The Sleeper and the Spindle and Alexander Hamilton, oh my.

My goal for January was to finish every book I got for Christmas.  The problem with this goal was that I got an 800-page (give or take) biography besides the other dozen or so.  So that isn’t going to happen, but it’s cool.  As long as I’m reading a little every day, I’m happy.

I did finish The Sleeper and the Spindle by Neil Gaiman, illustrated by Chris Riddell.  The illustrations are gorgeous.  And despite what my friend said, I did like the story.  It was a fairy-tale with a twist, but it still wasn’t too deep or drawn out.  Honestly, the story probably could have been a lot longer and Gaiman could have gone into more detail about their journey, which would have added excitement and depth.  (I don’t often say a book should be longer, but this one should be.)  It wasn’t my favorite book ever, but it was a good little read that took less than an hour and was completely worth that time.

As far as Alexander Hamilton goes, I’m finding it really interesting.  First: I think every writer, but perhaps especially fantasy writers, should read some biographies and memoirs.  Obviously, its a very different writing style and you would never want to go that in-depth into a character, but a good biographer builds their subject from the ground up, assuming their readers have no prior knowledge.  This is an important aspect of fiction writing because you have to show someone who your character is and you want to make them as realistic as possible.  It’s also interesting from a world-building perspective.  In this one, there’s a quote from one of Hamilton’s contemporaries where he names a Roman god.  That little detail shows what the culture is like and what they have taken from their history.

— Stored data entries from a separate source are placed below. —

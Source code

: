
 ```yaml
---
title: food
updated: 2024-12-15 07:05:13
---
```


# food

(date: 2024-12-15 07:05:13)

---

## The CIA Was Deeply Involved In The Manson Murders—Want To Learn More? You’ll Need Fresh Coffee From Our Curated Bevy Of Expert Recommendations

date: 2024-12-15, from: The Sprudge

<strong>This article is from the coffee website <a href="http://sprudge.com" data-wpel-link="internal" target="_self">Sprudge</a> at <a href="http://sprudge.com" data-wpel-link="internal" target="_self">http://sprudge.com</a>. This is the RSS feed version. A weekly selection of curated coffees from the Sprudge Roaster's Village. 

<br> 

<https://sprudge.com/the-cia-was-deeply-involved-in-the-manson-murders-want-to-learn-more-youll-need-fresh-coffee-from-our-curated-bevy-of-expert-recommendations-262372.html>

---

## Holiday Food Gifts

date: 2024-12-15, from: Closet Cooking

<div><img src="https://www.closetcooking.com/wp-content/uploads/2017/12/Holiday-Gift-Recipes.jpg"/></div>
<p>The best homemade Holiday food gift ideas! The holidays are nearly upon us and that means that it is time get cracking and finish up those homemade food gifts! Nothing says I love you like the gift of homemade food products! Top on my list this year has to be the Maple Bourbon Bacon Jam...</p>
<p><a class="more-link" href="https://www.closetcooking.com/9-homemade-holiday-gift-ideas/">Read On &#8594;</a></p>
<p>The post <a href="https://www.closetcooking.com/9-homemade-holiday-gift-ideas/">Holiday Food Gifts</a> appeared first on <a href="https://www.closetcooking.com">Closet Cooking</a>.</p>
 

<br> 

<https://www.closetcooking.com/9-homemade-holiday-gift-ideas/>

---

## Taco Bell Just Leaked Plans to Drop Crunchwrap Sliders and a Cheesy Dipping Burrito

Reading this book is reigniting my desire to talk to Lin-Manuel Miranda.  There are a lot of choices he made to turn this biography into a musical, and reading the book makes it much clearer about what is fact and what is fiction.  I wonder how he chose what to tweak and what to keep exactly the same.  I also wonder if he consulted other books on Hamilton or used only this text.

Hopefully I’ll be done with it by the next Book Club Thursday.  I also hope to read some of Hamilton’s own work.  Based on his quotes in the novel, I feel like I would be appropriately moved by them.